**Problem statement:** Check the records below line by line, and report how many lines include the string "clasificador". No other words are needed.

**Material for this task:**
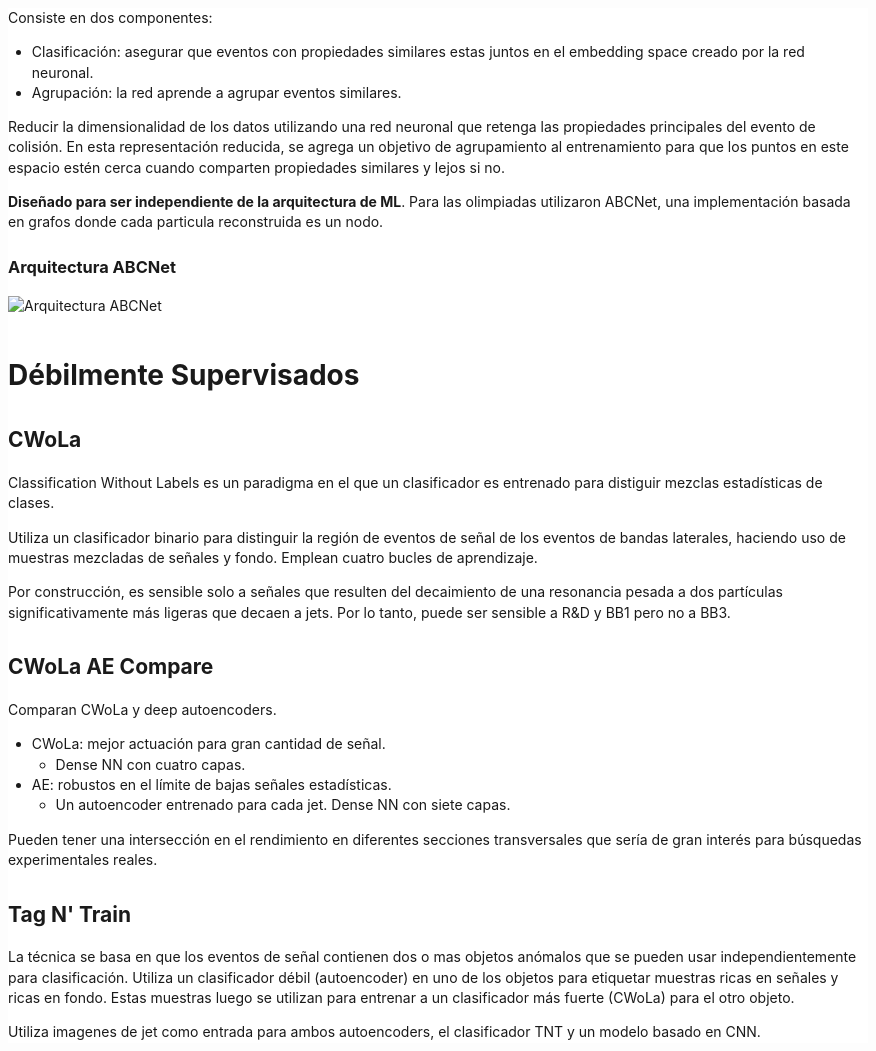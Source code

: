 Consiste en dos componentes:
- Clasificación: asegurar que eventos con propiedades similares estas juntos en el embedding space creado por la red neuronal.
- Agrupación: la red aprende a agrupar eventos similares.

Reducir la dimensionalidad de los datos utilizando una red neuronal que retenga las propiedades principales del evento de colisión. En esta representación reducida, se agrega un objetivo de agrupamiento al entrenamiento para que los puntos en este espacio estén cerca cuando comparten propiedades similares y lejos si no.

**Diseñado para ser independiente de la arquitectura de ML**. Para las olimpiadas utilizaron ABCNet, una implementación basada en grafos donde cada particula reconstruida es un nodo.

### Arquitectura ABCNet

![Arquitectura ABCNet](https://i.imgur.com/prLqhhI.png)

# Débilmente Supervisados

## CWoLa

Classification Without Labels es un paradigma en el que un clasificador es entrenado para distiguir mezclas estadísticas de clases.

Utiliza un clasificador binario para distinguir la región de eventos de señal de los eventos de bandas laterales, haciendo uso de muestras mezcladas de señales y fondo. Emplean cuatro bucles de aprendizaje.

Por construcción, es sensible solo a señales que resulten del decaimiento de una resonancia pesada a dos partículas significativamente más ligeras que decaen a jets. Por lo tanto, puede ser sensible a R&D y BB1 pero no a BB3.

## CWoLa AE Compare

Comparan CWoLa y deep autoencoders.
- CWoLa: mejor actuación para gran cantidad de señal.
  - Dense NN con cuatro capas.
- AE: robustos en el límite de bajas señales estadísticas. 
  - Un autoencoder entrenado para cada jet. Dense NN con siete capas. 

Pueden tener una intersección en el rendimiento en diferentes secciones transversales que sería de gran interés para búsquedas experimentales reales. 

## Tag N' Train

La técnica se basa en que los eventos de señal contienen dos o mas objetos anómalos que se pueden usar independientemente para clasificación. Utiliza un clasificador débil (autoencoder) en uno de los objetos para etiquetar muestras ricas en señales y ricas en fondo. Estas muestras luego se utilizan para entrenar a un clasificador más fuerte (CWoLa) para el otro objeto.

Utiliza imagenes de jet como entrada para ambos autoencoders, el clasificador TNT y un modelo basado en CNN.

**Answer below:** 4